RECORDS FOR THE TASK
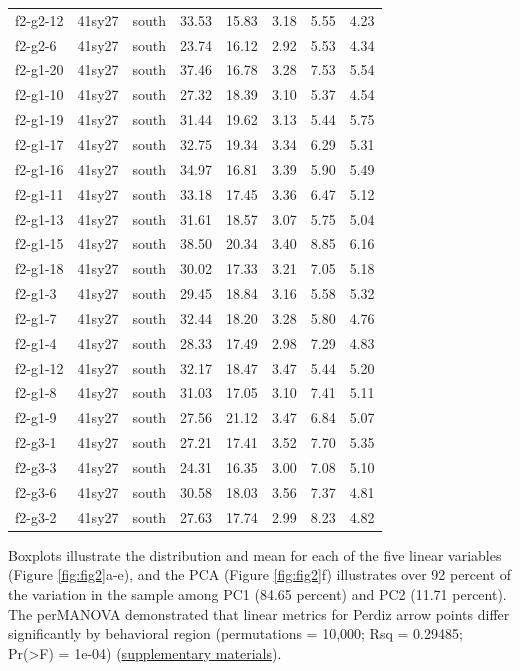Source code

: \documentclass[smallextended]{svjour3}       %
\begin{document}
\begin{longtable}[]{@{}lccccccc@{}}
f2-g2-12 & 41sy27 & south & 33.53 & 15.83 & 3.18 & 5.55 & 4.23 \\
f2-g2-6 & 41sy27 & south & 23.74 & 16.12 & 2.92 & 5.53 & 4.34 \\
f2-g1-20 & 41sy27 & south & 37.46 & 16.78 & 3.28 & 7.53 & 5.54 \\
f2-g1-10 & 41sy27 & south & 27.32 & 18.39 & 3.10 & 5.37 & 4.54 \\
f2-g1-19 & 41sy27 & south & 31.44 & 19.62 & 3.13 & 5.44 & 5.75 \\
f2-g1-17 & 41sy27 & south & 32.75 & 19.34 & 3.34 & 6.29 & 5.31 \\
f2-g1-16 & 41sy27 & south & 34.97 & 16.81 & 3.39 & 5.90 & 5.49 \\
f2-g1-11 & 41sy27 & south & 33.18 & 17.45 & 3.36 & 6.47 & 5.12 \\
f2-g1-13 & 41sy27 & south & 31.61 & 18.57 & 3.07 & 5.75 & 5.04 \\
f2-g1-15 & 41sy27 & south & 38.50 & 20.34 & 3.40 & 8.85 & 6.16 \\
f2-g1-18 & 41sy27 & south & 30.02 & 17.33 & 3.21 & 7.05 & 5.18 \\
f2-g1-3 & 41sy27 & south & 29.45 & 18.84 & 3.16 & 5.58 & 5.32 \\
f2-g1-7 & 41sy27 & south & 32.44 & 18.20 & 3.28 & 5.80 & 4.76 \\
f2-g1-4 & 41sy27 & south & 28.33 & 17.49 & 2.98 & 7.29 & 4.83 \\
f2-g1-12 & 41sy27 & south & 32.17 & 18.47 & 3.47 & 5.44 & 5.20 \\
f2-g1-8 & 41sy27 & south & 31.03 & 17.05 & 3.10 & 7.41 & 5.11 \\
f2-g1-9 & 41sy27 & south & 27.56 & 21.12 & 3.47 & 6.84 & 5.07 \\
f2-g3-1 & 41sy27 & south & 27.21 & 17.41 & 3.52 & 7.70 & 5.35 \\
f2-g3-3 & 41sy27 & south & 24.31 & 16.35 & 3.00 & 7.08 & 5.10 \\
f2-g3-6 & 41sy27 & south & 30.58 & 18.03 & 3.56 & 7.37 & 4.81 \\
f2-g3-2 & 41sy27 & south & 27.63 & 17.74 & 2.99 & 8.23 & 4.82 \\
\bottomrule()
\end{longtable}

Boxplots illustrate the distribution and mean for each of the five
linear variables (Figure \ref{fig:fig2}a-e), and the PCA (Figure
\ref{fig:fig2}f) illustrates over 92 percent of the variation in the
sample among PC1 (84.65 percent) and PC2 (11.71 percent). The perMANOVA
demonstrated that linear metrics for Perdiz arrow points differ
significantly by behavioral region (permutations = 10,000; Rsq =
0.29485; Pr(\textgreater F) = 1e-04)
(\href{https://seldenlab.github.io/perdiz3/}{supplementary materials}).
\end{document}
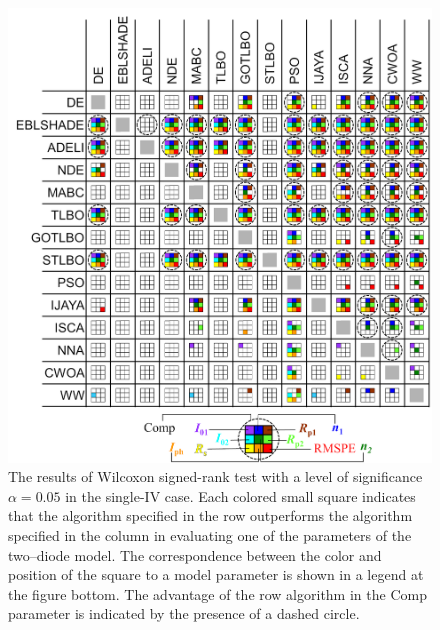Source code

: \documentclass[a4paper,fleqn]{cas-dc}
\begin{document}
\begin{figure}[]
	\centering
		\includegraphics[width=1.0\columnwidth]{Fig4}
	  \caption{The results of Wilcoxon signed-rank test with a level of significance $\alpha = 0.05$ in the single-IV case.
               Each colored small square indicates that the algorithm specified in the row outperforms the algorithm
               specified in the column in evaluating one of the parameters of the two--diode model.
               The correspondence between the color and position of the square to a model parameter
               is shown in a legend at the figure bottom.
               The advantage of the row algorithm in the Comp parameter is indicated by the presence of a dashed circle.}\label{figWilSingleIV}
\end{figure}
\end{document}
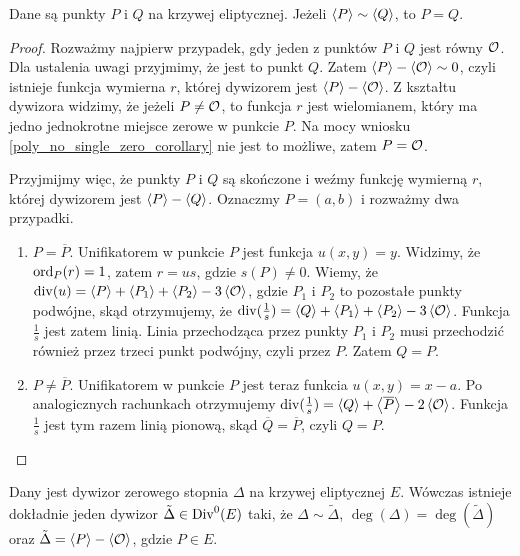 \begin{lemma}\label{sim_pq_eq_pq_lemma}
Dane są punkty $P$ i $Q$ na krzywej eliptycznej.
Jeżeli $\left\langle P\right\rangle \sim \left\langle Q\right\rangle$,
to $P = Q$.
\end{lemma}

\begin{proof}
Rozważmy najpierw przypadek,
gdy jeden z punktów $P$ i $Q$ jest równy $\mathcal{O}$.
Dla ustalenia uwagi przyjmimy, że jest to punkt $Q$.
Zatem $\left\langle P\right\rangle - \left\langle\mathcal{O}\right\rangle \sim 0$,
czyli istnieje funkcja wymierna $r$,
której dywizorem jest $\left\langle P\right\rangle - \left\langle\mathcal{O}\right\rangle$.
Z kształtu dywizora widzimy, że jeżeli $P \neq \mathcal{O}$, to funkcja $r$
jest wielomianem, który ma jedno jednokrotne miejsce zerowe w punkcie $P$.
Na mocy wniosku \ref{poly_no_single_zero_corollary} nie jest to możliwe,
zatem $P = \mathcal{O}$.

Przyjmijmy więc, że punkty $P$ i $Q$ są skończone
i weźmy funkcję wymierną $r$, której dywizorem jest $\left\langle P\right\rangle - \left\langle Q\right\rangle$.
Oznaczmy $P = (a, b)$ i rozważmy dwa przypadki.
\begin{enumerate}
\item $P = \overline{P}$.
Unifikatorem w punkcie $P$ jest funkcja $u(x, y) = y$.
Widzimy, że $\operatorname{ord}_P(r) = 1$, zatem $r = us$, gdzie $s(P) \neq 0$.
Wiemy, że $\operatorname{div}(u) = \left\langle P\right\rangle + \left\langle P_1\right\rangle + \left\langle P_2\right\rangle - 3\left\langle\mathcal{O}\right\rangle$,
gdzie $P_1$ i $P_2$ to pozostałe punkty podwójne,
skąd otrzymujemy, że
$\operatorname{div}(\frac{1}{s}) = \left\langle Q\right\rangle + \left\langle P_1\right\rangle + \left\langle P_2\right\rangle - 3\left\langle\mathcal{O}\right\rangle$.
Funkcja $\frac{1}{s}$ jest zatem linią.
Linia przechodząca przez punkty $P_1$ i $P_2$ musi przechodzić również przez
trzeci punkt podwójny, czyli przez $P$. Zatem $Q = P$.
\item $P \neq \overline{P}$.
Unifikatorem w punkcie $P$ jest teraz funkcia $u(x, y) = x - a$.
Po analogicznych rachunkach otrzymujemy
$\operatorname{div}(\frac{1}{s}) = \left\langle Q\right\rangle + \left\langle\overline{P}\right\rangle - 2\left\langle\mathcal{O}\right\rangle$.
Funkcja $\frac{1}{s}$ jest tym razem linią pionową,
skąd $\overline{Q} = \overline{P}$, czyli $Q = P$.
\end{enumerate}
\end{proof}

\begin{theorem}\label{zerodeg_divisor_linear_reduction_theorem}
Dany jest dywizor zerowego stopnia $\Delta$ na krzywej eliptycznej $E$.
Wówczas istnieje dokładnie jeden dywizor $\tilde{\Delta} \in \operatorname{Div}^0(E)$ taki,
że $\Delta \sim \tilde{\Delta}$, $\deg(\Delta) = \deg(\tilde{\Delta})$
oraz $\tilde{\Delta} = \left\langle P\right\rangle - \left\langle\mathcal{O}\right\rangle$,
gdzie $P \in E$.
\end{theorem}

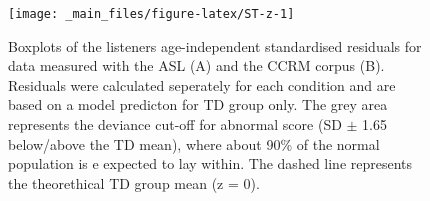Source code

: \documentclass[a4paper, twoside]{templates/ociamthesis}
\begin{document}
\begin{figure}

{\centering \texttt{[image: \_main\_files/figure-latex/ST-z-1]} 

}

\caption{Boxplots of the listeners age-independent standardised residuals for data measured with the ASL (A) and the CCRM corpus (B). Residuals were calculated seperately for each condition and are based on a model predicton for TD group only. The grey area represents the deviance cut-off for abnormal score (SD $\pm$ 1.65 below/above the TD mean), where about 90\% of the normal population is e expected to lay within. The dashed line represents the theorethical TD group mean (z = 0).}\label{fig:ST-z}
\end{figure}

\begin{table}


\end{table}
\end{document}
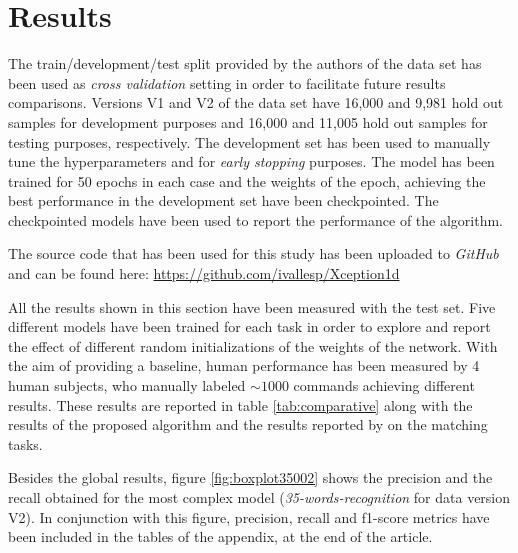 \documentclass[review]{elsarticle}
\begin{document}
\section{Results} \label{sec:results}
The train/development/test split provided by the authors of the data set \cite{speechcommands} has been used as \textit{cross validation} setting in order to facilitate future results comparisons. Versions V1 and V2 of the data set have 16,000 and 9,981 hold out samples for development purposes and 16,000 and 11,005 hold out samples for testing purposes, respectively. The development set has been used to manually tune the hyperparameters and for \textit{early stopping} purposes. The model has been trained for 50 epochs in each case and the weights of the epoch, achieving the best performance in the development set have been checkpointed. The checkpointed models have been used to report the performance of the algorithm.

 The source code that has been used for this study has been uploaded to \textit{GitHub} and can be found here: \url{https://github.com/ivallesp/Xception1d}

All the results shown in this section have been measured with the test set. Five different models have been trained for each task in order to explore and report the effect of different random initializations of the weights of the network. With the aim of providing a baseline, human performance has been measured by 4 human subjects, who manually labeled $\sim 1000$ commands achieving different results. These results are reported in table \ref{tab:comparative} along with the results of the proposed algorithm and the results reported by \cite{Andrade2018, McMahan2018, Warden2018, Zhang2017} on the matching tasks.

Besides the global results, figure \ref{fig:boxplot35002} shows the precision and the recall obtained for the most complex model (\textit{35-words-recognition} for data version V2). In conjunction with this figure, precision, recall and f1-score metrics have been included in the tables of the appendix, at the end of the article. 
\end{document}
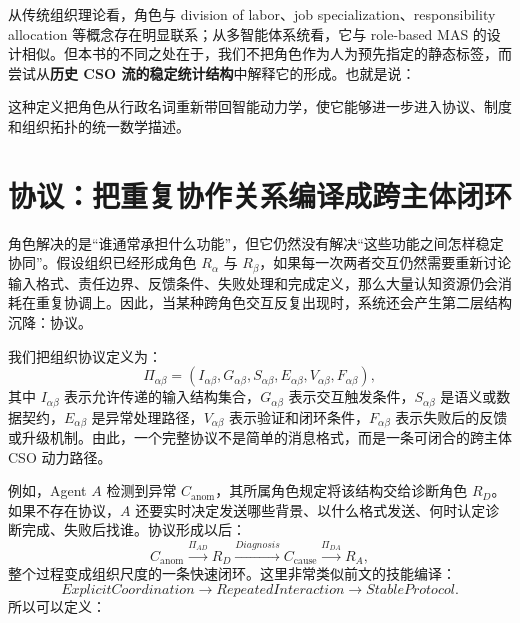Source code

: 从传统组织理论看，角色与 division of labor、job specialization、responsibility allocation 等概念存在明显联系；从多智能体系统看，它与 role-based MAS 的设计相似。但本书的不同之处在于，我们不把角色作为人为预先指定的静态标签，而尝试从\textbf{历史 CSO 流的稳定统计结构}中解释它的形成。也就是说：
\begin{statementbox}
\centering
{}
\end{statementbox}
这种定义把角色从行政名词重新带回智能动力学，使它能够进一步进入协议、制度和组织拓扑的统一数学描述。


\section{协议：把重复协作关系编译成跨主体闭环}
\label{sec:organizational-protocol}

角色解决的是“谁通常承担什么功能”，但它仍然没有解决“这些功能之间怎样稳定协同”。假设组织已经形成角色 $R_\alpha$ 与 $R_\beta$，如果每一次两者交互仍然需要重新讨论输入格式、责任边界、反馈条件、失败处理和完成定义，那么大量认知资源仍会消耗在重复协调上。因此，当某种跨角色交互反复出现时，系统还会产生第二层结构沉降：协议。

我们把组织协议定义为：
\[
\Pi_{\alpha\beta}
=
\left(
I_{\alpha\beta},
G_{\alpha\beta},
S_{\alpha\beta},
E_{\alpha\beta},
V_{\alpha\beta},
F_{\alpha\beta}
\right),
\]
其中 $I_{\alpha\beta}$ 表示允许传递的输入结构集合，$G_{\alpha\beta}$ 表示交互触发条件，$S_{\alpha\beta}$ 是语义或数据契约，$E_{\alpha\beta}$ 是异常处理路径，$V_{\alpha\beta}$ 表示验证和闭环条件，$F_{\alpha\beta}$ 表示失败后的反馈或升级机制。由此，一个完整协议不是简单的消息格式，而是一条可闭合的跨主体 CSO 动力路径。

例如，Agent $A$ 检测到异常 $C_{\mathrm{anom}}$，其所属角色规定将该结构交给诊断角色 $R_D$。如果不存在协议，$A$ 还要实时决定发送哪些背景、以什么格式发送、何时认定诊断完成、失败后找谁。协议形成以后：
\[
C_{\mathrm{anom}}
\xrightarrow{\Pi_{AD}}
R_D
\xrightarrow{Diagnosis}
C_{\mathrm{cause}}
\xrightarrow{\Pi_{DA}}
R_A,
\]
整个过程变成组织尺度的一条快速闭环。这里非常类似前文的技能编译：
\[
ExplicitCoordination
\rightarrow
RepeatedInteraction
\rightarrow
StableProtocol.
\]
所以可以定义：
\begin{statementbox}
\centering
{}
\end{statementbox}

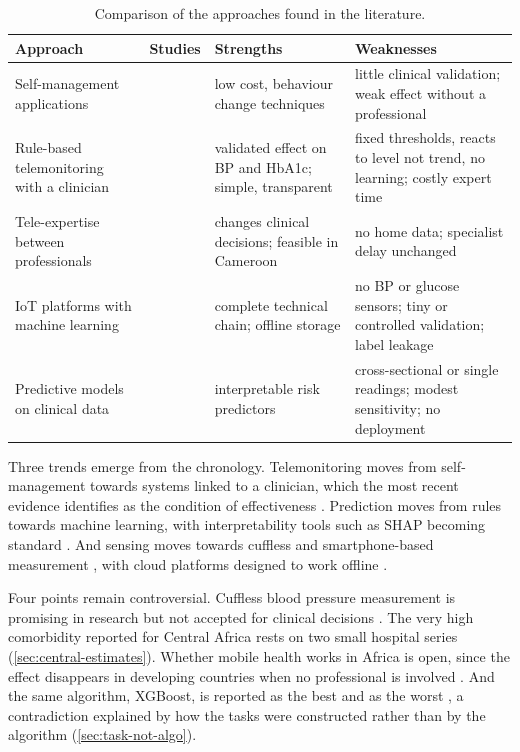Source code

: \begin{table}[htbp]
\centering\footnotesize
\caption{Comparison of the approaches found in the literature.}\label{tab:approaches}
\begin{tabularx}{\textwidth}{@{}>{\raggedright\arraybackslash}p{2.6cm} >{\raggedright\arraybackslash}p{2.6cm} >{\raggedright\arraybackslash}X >{\raggedright\arraybackslash}X@{}}
\toprule
\textbf{Approach} & \textbf{Studies} & \textbf{Strengths} & \textbf{Weaknesses} \\
\midrule
Self-management applications & \textcite{alessa2019,zhou2024} & low cost, behaviour change techniques & little clinical validation; weak effect without a professional \\
Rule-based telemonitoring with a clinician & \textcite{kingue2013,mihevc2025} & validated effect on BP and HbA1c; simple, transparent & fixed thresholds, reacts to level not trend, no learning; costly expert time \\
Tele-expertise between professionals & \textcite{bediang2021} & changes clinical decisions; feasible in Cameroon & no home data; specialist delay unchanged \\
IoT platforms with machine learning & \textcite{tai2024,efendi2025,liu2025review} & complete technical chain; offline storage & no BP or glucose sensors; tiny or controlled validation; label leakage \\
Predictive models on clinical data & \textcite{chatrati2022,mendoza2025} & interpretable risk predictors & cross-sectional or single readings; modest sensitivity; no deployment \\
\bottomrule
\end{tabularx}
\end{table}

Three trends emerge from the chronology. Telemonitoring moves from self-management towards systems linked to a clinician, which the most recent evidence identifies as the condition of effectiveness \parencite{mao2020,bandeira2024,mihevc2025}. Prediction moves from rules towards machine learning, with interpretability tools such as SHAP becoming standard \parencite{mendoza2025,liu2025ppg}. And sensing moves towards cuffless and smartphone-based measurement \parencite{alhaddad2022,liu2025ppg}, with cloud platforms designed to work offline \parencite{efendi2025}.

Four points remain controversial. Cuffless blood pressure measurement is promising in research \parencite{liu2025ppg} but not accepted for clinical decisions \parencite{who2023hypertension}. The very high comorbidity reported for Central Africa rests on two small hospital series (\cref{sec:central-estimates}). Whether mobile health works in Africa is open, since the effect disappears in developing countries when no professional is involved \parencite{mao2020}. And the same algorithm, XGBoost, is reported as the best \parencite{efendi2025} and as the worst \parencite{mendoza2025}, a contradiction explained by how the tasks were constructed rather than by the algorithm (\cref{sec:task-not-algo}).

TASK STATEMENT
Only the lines above starting at the one containing "f2-g1-19 & 41sy27" and ending at the one containing "0.29485; Pr(\textgreater F) = 1e-04)", both included, are to be returned, exactly as they read.

EXERCISE SOLUTION
f2-g1-19 & 41sy27 & south & 31.44 & 19.62 & 3.13 & 5.44 & 5.75 \\
f2-g1-17 & 41sy27 & south & 32.75 & 19.34 & 3.34 & 6.29 & 5.31 \\
f2-g1-16 & 41sy27 & south & 34.97 & 16.81 & 3.39 & 5.90 & 5.49 \\
f2-g1-11 & 41sy27 & south & 33.18 & 17.45 & 3.36 & 6.47 & 5.12 \\
f2-g1-13 & 41sy27 & south & 31.61 & 18.57 & 3.07 & 5.75 & 5.04 \\
f2-g1-15 & 41sy27 & south & 38.50 & 20.34 & 3.40 & 8.85 & 6.16 \\
f2-g1-18 & 41sy27 & south & 30.02 & 17.33 & 3.21 & 7.05 & 5.18 \\
f2-g1-3 & 41sy27 & south & 29.45 & 18.84 & 3.16 & 5.58 & 5.32 \\
f2-g1-7 & 41sy27 & south & 32.44 & 18.20 & 3.28 & 5.80 & 4.76 \\
f2-g1-4 & 41sy27 & south & 28.33 & 17.49 & 2.98 & 7.29 & 4.83 \\
f2-g1-12 & 41sy27 & south & 32.17 & 18.47 & 3.47 & 5.44 & 5.20 \\
f2-g1-8 & 41sy27 & south & 31.03 & 17.05 & 3.10 & 7.41 & 5.11 \\
f2-g1-9 & 41sy27 & south & 27.56 & 21.12 & 3.47 & 6.84 & 5.07 \\
f2-g3-1 & 41sy27 & south & 27.21 & 17.41 & 3.52 & 7.70 & 5.35 \\
f2-g3-3 & 41sy27 & south & 24.31 & 16.35 & 3.00 & 7.08 & 5.10 \\
f2-g3-6 & 41sy27 & south & 30.58 & 18.03 & 3.56 & 7.37 & 4.81 \\
f2-g3-2 & 41sy27 & south & 27.63 & 17.74 & 2.99 & 8.23 & 4.82 \\
\bottomrule()
\end{longtable}

Boxplots illustrate the distribution and mean for each of the five
linear variables (Figure \ref{fig:fig2}a-e), and the PCA (Figure
\ref{fig:fig2}f) illustrates over 92 percent of the variation in the
sample among PC1 (84.65 percent) and PC2 (11.71 percent). The perMANOVA
demonstrated that linear metrics for Perdiz arrow points differ
significantly by behavioral region (permutations = 10,000; Rsq =
0.29485; Pr(\textgreater F) = 1e-04)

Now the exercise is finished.